There is rcu protection for sock->wq, and the 1 in 
rcu_dereference_protected(sock->wq, 1) is because we do not have a
lockdep convenient way to express that we are the last user of sock,
and about to free it.


>  Also, the code that deferences sock->wq is pretty much
> useless now, at least I don't see it catches any bug though.
> 
> 
> diff --git a/net/socket.c b/net/socket.c
> index 42d8e9c9ccd5..b2390b5591a9 100644
> --- a/net/socket.c
> +++ b/net/socket.c
> @@ -598,9 +598,6 @@ void sock_release(struct socket *sock)
>                 module_put(owner);
>         }
> 
> -       if (rcu_dereference_protected(sock->wq, 1)->fasync_list)
> -               pr_err("%s: fasync list not empty!\n", __func__);
> -
> 

At this point, sock->wq must be valid, and freed later (by us)

This really looks like some other bug, and a late effect.

^ permalink raw reply	[flat|nested] 9+ messages in thread

* Re: KASAN: use-after-free Read in sock_release
  2017-11-29 20:24   ` Linus Torvalds
@ 2017-11-30  2:07     ` Al Viro
  2017-11-30  4:16       ` Al Viro
  2017-11-30 13:18       ` Christoph Hellwig
  0 siblings, 2 replies; 9+ messages in thread
From: Al Viro @ 2017-11-30  2:07 UTC (permalink / raw)
  To: Linus Torvalds
  Cc: Cong Wang, syzbot, David Miller, LKML,
	Linux Kernel Network Developers, syzkaller-bugs, linux-fsdevel

On Wed, Nov 29, 2017 at 12:24:55PM -0800, Linus Torvalds wrote:
> Ugh. The inode freeing really is confusing and fairly involved, but
> the last free *should* happen as part of the final dput() that is done
> at the end of __fput().

Note that struct socket is coallocated with its inode.  _Normally_
from sock_alloc() (and that's the case here, apparently), but in several
cases it's embedded into another object.  TUN and TAP - definitely,
might have been other added.  Those should never be passed to sock_release()
at all.

> So in __fput() calls into the
> 
>         if (file->f_op->release)
>                 file->f_op->release(inode, file);
> 
> then the inode should still be around, because the final ref won't be
> done until later. And RCU simply shouldn't be an issue, because of
> that reference count on the inode.
> 
> So it smells like some reference counting went wrong. The socket inode
> creation is a bit confusing, and then in "sock_release()" we do have
> that
> 
>         if (!sock->file) {
>                 iput(SOCK_INODE(sock));
>                 return;
>         }
>         sock->file = NULL;
> 
> which *also* tries to free the inode.
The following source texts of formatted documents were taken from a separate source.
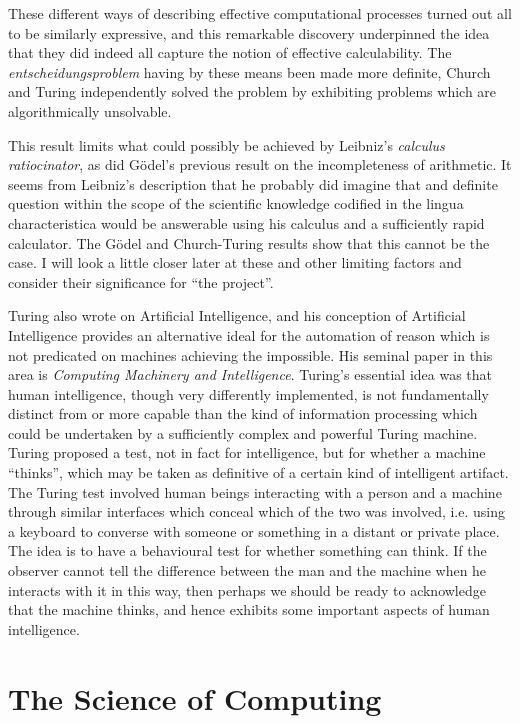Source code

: These different ways of describing effective computational processes turned out all to be similarly expressive, and this remarkable discovery underpinned the idea that they did indeed all capture the notion of effective calculability.
The \emph{entscheidungsproblem} having by these means been made more definite, Church and Turing independently solved the problem by exhibiting problems which are algorithmically unsolvable.

This result limits what could possibly be achieved by Leibniz's \emph{calculus ratiocinator}, as did G\"odel's previous result on the incompleteness of arithmetic.
It seems from Leibniz's description that he probably did imagine that and definite question within the scope of the scientific knowledge codified in the lingua characteristica would be answerable using his calculus and a sufficiently rapid calculator.
The G\"odel and Church-Turing results show that this cannot be the case.
I will look a little closer later at these and other limiting factors and consider their significance for ``the project''.

Turing also wrote on Artificial Intelligence, and his conception of Artificial Intelligence provides an alternative ideal for the automation of reason which is not predicated on machines achieving the impossible.
His seminal paper in this area is \emph{Computing Machinery and Intelligence}\cite{turingCMI}.
Turing's essential idea was that human intelligence, though very differently implemented, is not fundamentally distinct from or more capable than the kind of information processing which could be undertaken by a sufficiently complex and powerful Turing machine.
Turing proposed a test, not in fact for intelligence, but for whether a machine ``thinks'', which may be taken as definitive of a certain kind of intelligent artifact.
The Turing test involved human beings interacting with a person and a machine through similar interfaces which conceal which of the two was involved, i.e. using a keyboard to converse with someone or something in a distant or private place.
The idea is to have a behavioural test for whether something can think.
If the observer cannot tell the difference between the man and the machine when he interacts with it in this way, then perhaps we should be ready to acknowledge that the machine thinks, and hence exhibits some important aspects of human intelligence.

\section{The Science of Computing}

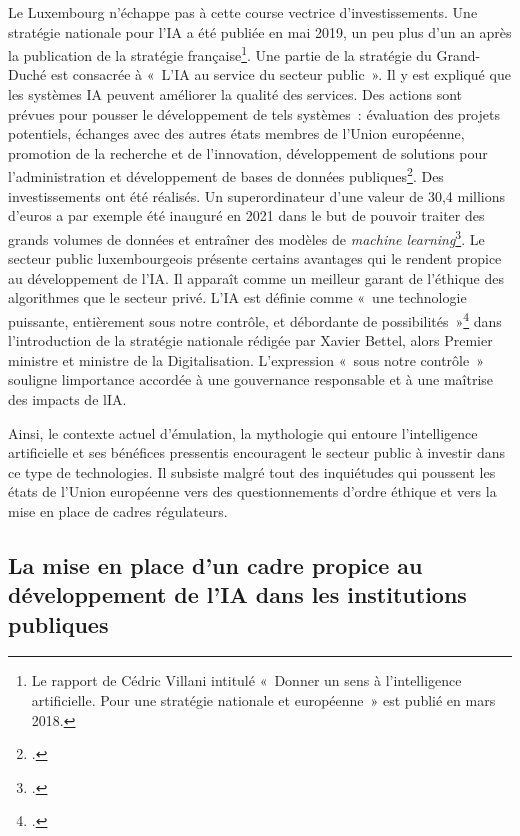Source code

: Le Luxembourg n'échappe pas à cette course vectrice d'investissements.
Une stratégie nationale pour l'IA a été publiée en mai 2019, un peu plus
d'un an après la publication de la stratégie française\footnote{Le
	rapport de Cédric Villani intitulé «~Donner un sens à l'intelligence
	artificielle. Pour une stratégie nationale et européenne~» est publié
	en mars 2018.}. Une partie de la stratégie du Grand-Duché est
consacrée à «~L'IA au service du secteur public~». Il y est expliqué que
les systèmes IA peuvent améliorer la qualité des services. Des actions
sont prévues pour pousser le développement de tels systèmes~: évaluation
des projets potentiels, échanges avec des autres états membres de
l'Union européenne, promotion de la recherche et de l'innovation,
développement de solutions pour l'administration et développement de
bases de données publiques\footcite{noauthor_intelligence_2019}. Des investissements ont été
réalisés. Un superordinateur d'une valeur de 30,4 millions d'euros a par
exemple été inauguré en 2021 dans le but de pouvoir traiter des grands
volumes de données et entraîner des modèles de \emph{machine learning}\footcite{noauthor_meluxina_2023}.
Le secteur public luxembourgeois présente certains avantages qui le
rendent propice au développement de l'IA. Il apparaît comme un meilleur
garant de l'éthique des algorithmes que le secteur privé. L'IA est
définie comme «~une technologie puissante, entièrement sous notre
contrôle, et débordante de possibilités~»\footcite{noauthor_intelligence_2019} dans
l'introduction de la stratégie nationale rédigée par Xavier Bettel,
alors Premier ministre et ministre de la Digitalisation. L'expression
«~sous notre contrôle~» souligne l\textquotesingle importance accordée à
une gouvernance responsable et à une maîtrise des impacts de
l\textquotesingle IA. 

Ainsi, le contexte actuel d'émulation, la mythologie qui entoure
l'intelligence artificielle et ses bénéfices pressentis encouragent le
secteur public à investir dans ce type de technologies. Il subsiste
malgré tout des inquiétudes qui poussent les états de l'Union européenne
vers des questionnements d'ordre éthique et vers la mise en place de
cadres régulateurs.


\subsection{La mise en place d'un cadre propice au développement de l'IA dans les institutions publiques}

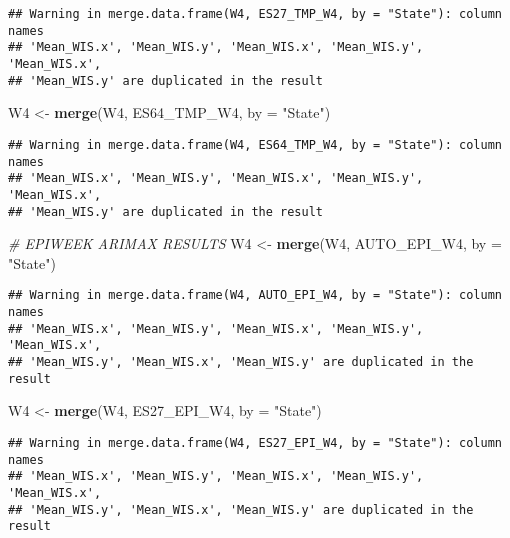 \documentclass[
]{article}
\newenvironment{Shaded}{\begin{snugshade}}{\end{snugshade}}
\newcommand{\AttributeTok}[1]{\textcolor[rgb]{0.13,0.29,0.53}{#1}}
\newcommand{\CommentTok}[1]{\textcolor[rgb]{0.56,0.35,0.01}{\textit{#1}}}
\newcommand{\FunctionTok}[1]{\textcolor[rgb]{0.13,0.29,0.53}{\textbf{#1}}}
\newcommand{\NormalTok}[1]{#1}
\newcommand{\OtherTok}[1]{\textcolor[rgb]{0.56,0.35,0.01}{#1}}
\newcommand{\StringTok}[1]{\textcolor[rgb]{0.31,0.60,0.02}{#1}}
\begin{document}
\begin{verbatim}
## Warning in merge.data.frame(W4, ES27_TMP_W4, by = "State"): column names
## 'Mean_WIS.x', 'Mean_WIS.y', 'Mean_WIS.x', 'Mean_WIS.y', 'Mean_WIS.x',
## 'Mean_WIS.y' are duplicated in the result
\end{verbatim}

\begin{Shaded}
\begin{Highlighting}[]
\NormalTok{W4 }\OtherTok{\textless{}{-}} \FunctionTok{merge}\NormalTok{(W4, ES64\_TMP\_W4, }\AttributeTok{by =} \StringTok{"State"}\NormalTok{)}
\end{Highlighting}
\end{Shaded}

\begin{verbatim}
## Warning in merge.data.frame(W4, ES64_TMP_W4, by = "State"): column names
## 'Mean_WIS.x', 'Mean_WIS.y', 'Mean_WIS.x', 'Mean_WIS.y', 'Mean_WIS.x',
## 'Mean_WIS.y' are duplicated in the result
\end{verbatim}

\begin{Shaded}
\begin{Highlighting}[]
\CommentTok{\# EPIWEEK ARIMAX RESULTS}
\NormalTok{W4 }\OtherTok{\textless{}{-}} \FunctionTok{merge}\NormalTok{(W4, AUTO\_EPI\_W4, }\AttributeTok{by =} \StringTok{"State"}\NormalTok{)}
\end{Highlighting}
\end{Shaded}

\begin{verbatim}
## Warning in merge.data.frame(W4, AUTO_EPI_W4, by = "State"): column names
## 'Mean_WIS.x', 'Mean_WIS.y', 'Mean_WIS.x', 'Mean_WIS.y', 'Mean_WIS.x',
## 'Mean_WIS.y', 'Mean_WIS.x', 'Mean_WIS.y' are duplicated in the result
\end{verbatim}

\begin{Shaded}
\begin{Highlighting}[]
\NormalTok{W4 }\OtherTok{\textless{}{-}} \FunctionTok{merge}\NormalTok{(W4, ES27\_EPI\_W4, }\AttributeTok{by =} \StringTok{"State"}\NormalTok{)}
\end{Highlighting}
\end{Shaded}

\begin{verbatim}
## Warning in merge.data.frame(W4, ES27_EPI_W4, by = "State"): column names
## 'Mean_WIS.x', 'Mean_WIS.y', 'Mean_WIS.x', 'Mean_WIS.y', 'Mean_WIS.x',
## 'Mean_WIS.y', 'Mean_WIS.x', 'Mean_WIS.y' are duplicated in the result
\end{verbatim}
\end{document}

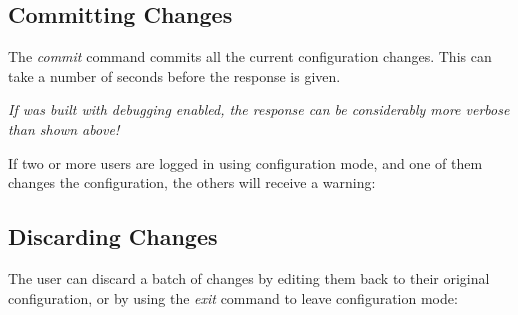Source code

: \newpage
\subsection{Committing Changes}

\noindent{}
\vspace{0.1in}

The \emph{commit} command commits all the current configuration changes.
This can take a number of seconds before the response is given.

{\it If \xorpsh was built with debugging enabled, the response can be
considerably more verbose than shown above!}

If two or more users are logged in using configuration mode, and one
of them changes the configuration, the others will receive a warning:
\vspace{0.1in}

\noindent{}
\vspace{0.1in}


\subsection{Discarding Changes}

The user can discard a batch of changes by editing them back to their
original configuration, or by using the \emph{exit} command to leave
configuration mode:
\vspace{0.1in}

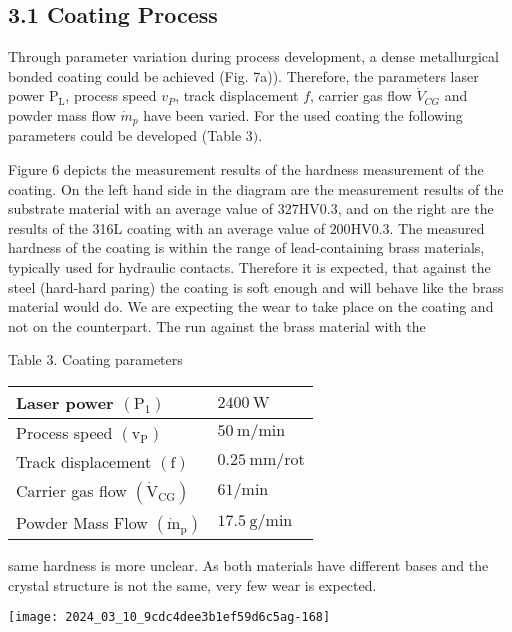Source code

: \documentclass[10pt]{article}
\begin{document}
\subsection*{3.1 Coating Process}
Through parameter variation during process development, a dense metallurgical bonded coating could be achieved (Fig. 7a)). Therefore, the parameters laser power $\mathrm{P}_{\mathrm{L}}$, process speed $v_{P}$, track displacement $f$, carrier gas flow $\dot{V}_{C G}$ and powder mass flow $\dot{m}_{p}$ have been varied. For the used coating the following parameters could be developed (Table $3)$.

Figure 6 depicts the measurement results of the hardness measurement of the coating. On the left hand side in the diagram are the measurement results of the substrate material with an average value of $327 \mathrm{HV} 0.3$, and on the right are the results of the 316L coating with an average value of $200 \mathrm{HV} 0.3$. The measured hardness of the coating is within the range of lead-containing brass materials, typically used for hydraulic contacts. Therefore it is expected, that against the steel (hard-hard paring) the coating is soft enough and will behave like the brass material would do. We are expecting the wear to take place on the coating and not on the counterpart. The run against the brass material with the

Table 3. Coating parameters

\begin{center}
\begin{tabular}{l|l}
\hline
Laser power $\left(\mathrm{P}_{1}\right)$ & $2400 \mathrm{~W}$ \\
\hline
Process speed $\left(\mathrm{v}_{\mathrm{P}}\right)$ & $50 \mathrm{~m} / \mathrm{min}$ \\
\hline
Track displacement $(\mathrm{f})$ & $0.25 \mathrm{~mm} / \mathrm{rot}$ \\
\hline
Carrier gas flow $\left(\dot{\mathrm{V}}_{\mathrm{CG}}\right)$ & $61 / \mathrm{min}$ \\
\hline
Powder Mass Flow $\left(\dot{\mathrm{m}}_{\mathrm{p}}\right)$ & $17.5 \mathrm{~g} / \mathrm{min}$ \\
\hline
\end{tabular}
\end{center}

same hardness is more unclear. As both materials have different bases and the crystal structure is not the same, very few wear is expected.

\begin{center}
\texttt{[image: 2024\_03\_10\_9cdc4dee3b1ef59d6c5ag-168]}
\end{center}
\end{document}
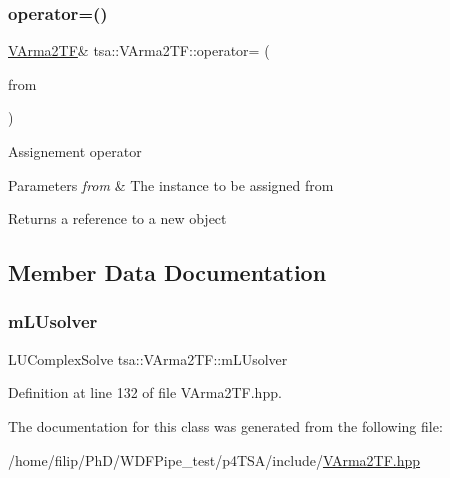 \subsubsection{\texorpdfstring{operator=()}{operator=()}}
{\footnotesize\ttfamily \hyperlink{classtsa_1_1_v_arma2_t_f}{V\+Arma2\+TF}\& tsa\+::\+V\+Arma2\+T\+F\+::operator= (\begin{DoxyParamCaption}\item[{const \hyperlink{classtsa_1_1_v_arma2_t_f}{V\+Arma2\+TF} \&}]{from }\end{DoxyParamCaption})}

Assignement operator


\begin{DoxyParams}{Parameters}
{\em from} & The instance to be assigned from\\
\hline
\end{DoxyParams}
\begin{DoxyReturn}{Returns}
a reference to a new object 
\end{DoxyReturn}


\subsection{Member Data Documentation}
\mbox{\label{classtsa_1_1_v_arma2_t_f_a140ef6079dc2bc152a9a8b220c278fd8}} 
\subsubsection{\texorpdfstring{m\+L\+Usolver}{mLUsolver}}
{\footnotesize\ttfamily L\+U\+Complex\+Solve tsa\+::\+V\+Arma2\+T\+F\+::m\+L\+Usolver\hspace{0.3cm}{\ttfamily [private]}}



Definition at line 132 of file V\+Arma2\+T\+F.\+hpp.



The documentation for this class was generated from the following file\+:\begin{DoxyCompactItemize}
\item 
/home/filip/\+Ph\+D/\+W\+D\+F\+Pipe\+\_\+test/p4\+T\+S\+A/include/\hyperlink{_v_arma2_t_f_8hpp}{V\+Arma2\+T\+F.\+hpp}\end{DoxyCompactItemize}
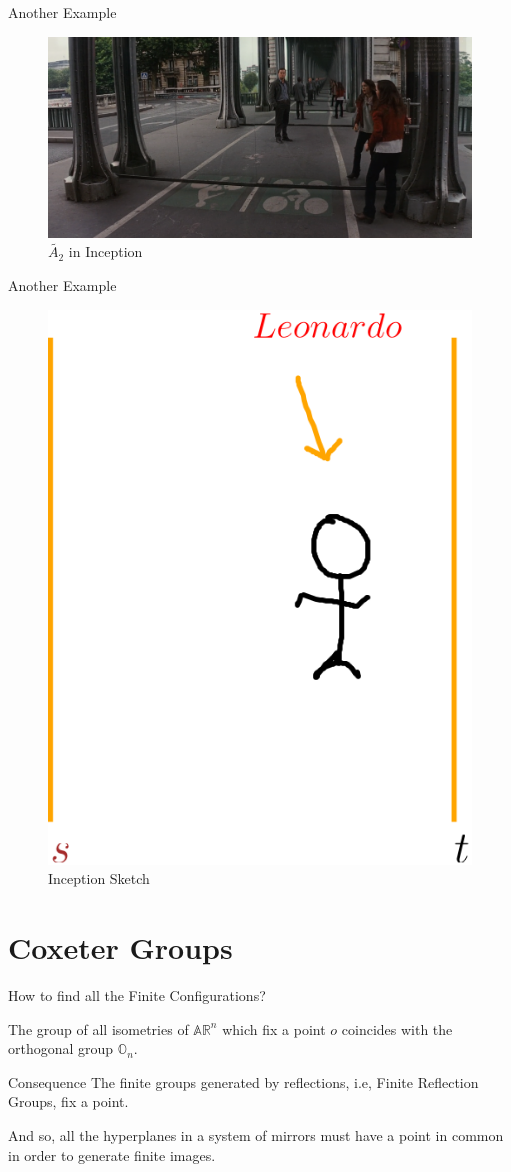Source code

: \documentclass[aspectratio=169,xcolor=dvipsnames]{beamer}
\begin{document}

\begin{frame}{Another Example}
\begin{figure}
    \centering
    \includegraphics[width=1\linewidth]{inceptionMirror.png}
    \caption{$\tilde{A_2}$ in Inception}
    \label{fig:enter-label}
\end{figure}
\end{frame}

\begin{frame}{Another Example}
    \begin{figure}
        \centering
        \includegraphics[width=0.35\linewidth]{leonardo.png}
        \caption{Inception Sketch}
        \label{fig:enter-label}
    \end{figure}

\end{frame}

\section{Coxeter Groups}


\begin{frame}{How to find all the Finite Configurations?}
    \begin{theorem}
        The group of all isometries of $\mathbb{AR}^n$ which fix a point $o$ coincides with the orthogonal group $\mathbb{O}_n$.
    \end{theorem}
    \begin{alertblock}{Consequence}
        The finite groups generated by reflections, i.e, Finite Reflection Groups,
        fix a point.
    \end{alertblock}
    And so, all the hyperplanes in a system of mirrors must have a point in common in order to generate finite images.
\end{frame}
\end{document}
I'm not sure what the logic (and
> what the locking) behind that code all is.

If socket has never gone through sock_alloc_file(), sock_release() on it
is called explicitly and frees the sucker.  If it has been through
sock_alloc_file(), we must not call sock_release() directly and freeing
is done by iput() from final fput().

> What *is* the locking for "sock->file" anyway?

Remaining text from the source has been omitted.